Jurandir afirma que a área da comunidade Pitanga de Palmares era alvo de especulação imobiliária e tentativas de grilagem de terra e disputas políticas que podem estar na raiz do crime.
Leandro Santos, advogado da associação quilombola, diz que morte de Bernadete é resultado de um processo de encorajamento de criminosos e mandantes diante da morosidade da Justiça na resolução da morte de Binho há seis anos.
Também afirma temer pelo futuro da comunidade, que perdeu a sua principal líder e referência na luta pelo território.
"A morte de Bernadete tem como consequência a possibilidade de desfazimento do próprio local como quilombo. Quem matou deu um recado de que está disposto a matar outras pessoas. E ninguém mais duvida disso", afirma.
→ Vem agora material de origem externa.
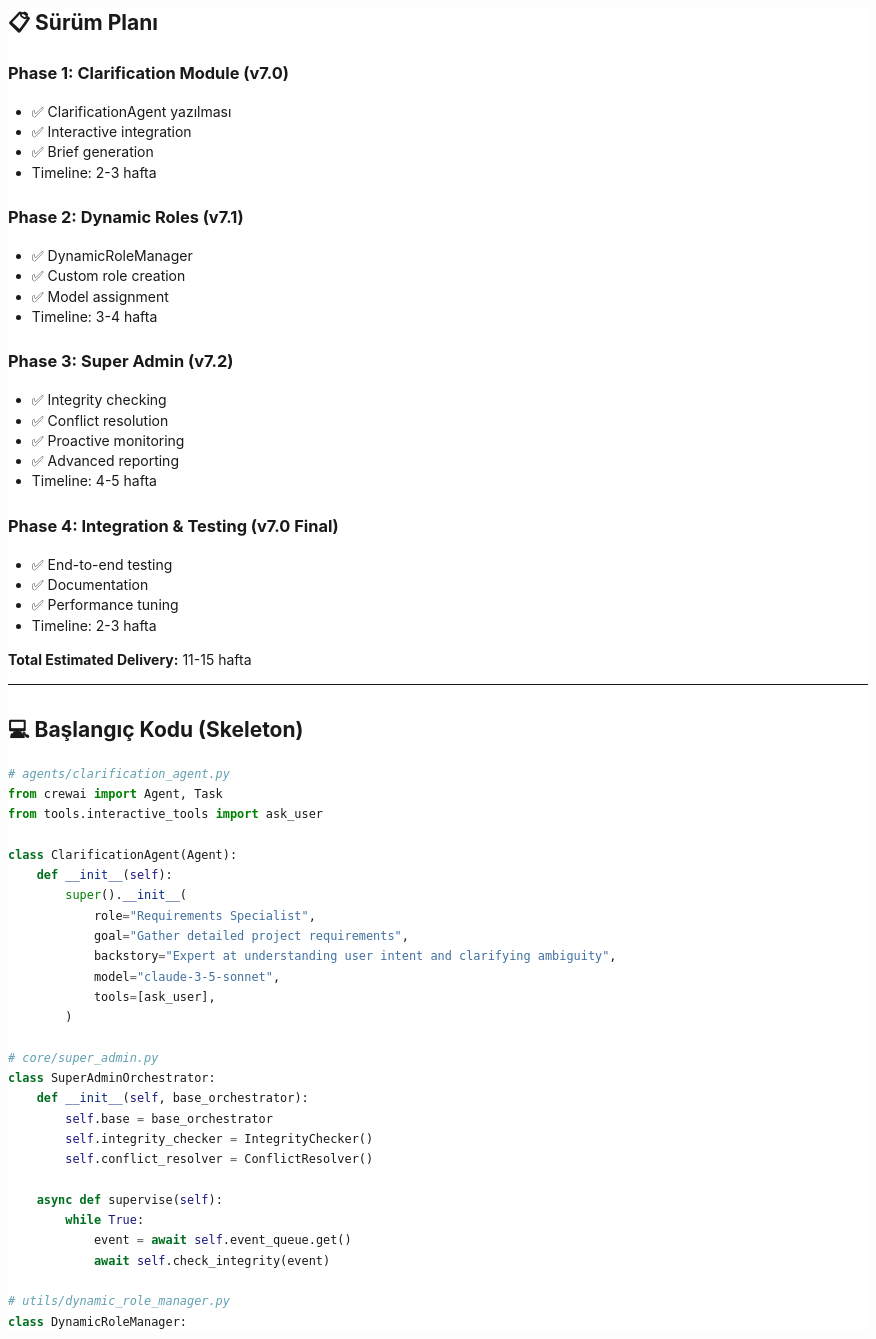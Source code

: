 
## 📋 Sürüm Planı

### Phase 1: Clarification Module (v7.0)
- ✅ ClarificationAgent yazılması
- ✅ Interactive integration
- ✅ Brief generation
- Timeline: 2-3 hafta

### Phase 2: Dynamic Roles (v7.1)
- ✅ DynamicRoleManager
- ✅ Custom role creation
- ✅ Model assignment
- Timeline: 3-4 hafta

### Phase 3: Super Admin (v7.2)
- ✅ Integrity checking
- ✅ Conflict resolution
- ✅ Proactive monitoring
- ✅ Advanced reporting
- Timeline: 4-5 hafta

### Phase 4: Integration & Testing (v7.0 Final)
- ✅ End-to-end testing
- ✅ Documentation
- ✅ Performance tuning
- Timeline: 2-3 hafta

**Total Estimated Delivery:** 11-15 hafta

---

## 💻 Başlangıç Kodu (Skeleton)

```python
# agents/clarification_agent.py
from crewai import Agent, Task
from tools.interactive_tools import ask_user

class ClarificationAgent(Agent):
    def __init__(self):
        super().__init__(
            role="Requirements Specialist",
            goal="Gather detailed project requirements",
            backstory="Expert at understanding user intent and clarifying ambiguity",
            model="claude-3-5-sonnet",
            tools=[ask_user],
        )

# core/super_admin.py
class SuperAdminOrchestrator:
    def __init__(self, base_orchestrator):
        self.base = base_orchestrator
        self.integrity_checker = IntegrityChecker()
        self.conflict_resolver = ConflictResolver()
    
    async def supervise(self):
        while True:
            event = await self.event_queue.get()
            await self.check_integrity(event)

# utils/dynamic_role_manager.py
class DynamicRoleManager:
```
O secretário de Justiça e Direitos Humanos da Bahia, Felipe Freitas, afirmou que Bernadete recebia visitas diárias da Polícia Militar e não havia notificado recentemente nenhum tipo de ameaça específica. Mas admite que o sistema de proteção falhou ao não evitar a tragédia.
"Quando há uma ocorrência, ainda mais uma tragédia, com uma pessoa que está protegida, a gente para e rediscute todo o sistema de proteção. Certamente, se uma tragédia dessa acontece, o Estado brasileiro falhou", afirmou.
A Polícia Federal informou que foi instaurado inquérito para investigação da morte de Bernadete e que o caso de Flávio está sendo apurado. As investigações seguem em sigilo.
O caso também será investigado pela Polícia Civil. O governador da Bahia, Jerônimo Rodrigues (PT), prometeu firmeza na investigação.
Eram 16h30 desta sexta-feira (18) quando o corpo de Bernadete chegou à Capela de São Gonçalo, em Pitanga dos Palmares. Sob emoção, amigos, vizinhos e saudaram a passagem do caixão com uma salva de palmas.
A capela fica na mesma praça é realizada a Festa de São Gonçalo, uma das principais manifestações culturais de Simões Filho que era organizada por Bernadete e outros quilombolas.
Uma cerimônia religiosa do candomblé foi conduzida pelo povo de santo, que saudou e se despediu da líder. Moradores, vizinhos e amigos iniciaram uma vigília, que prometia entre noite adento.
O enterro de Bernadete será realizado neste sábado (19), às 11h, no cemitério da Ordem Terceira de São Francisco, em Salvador.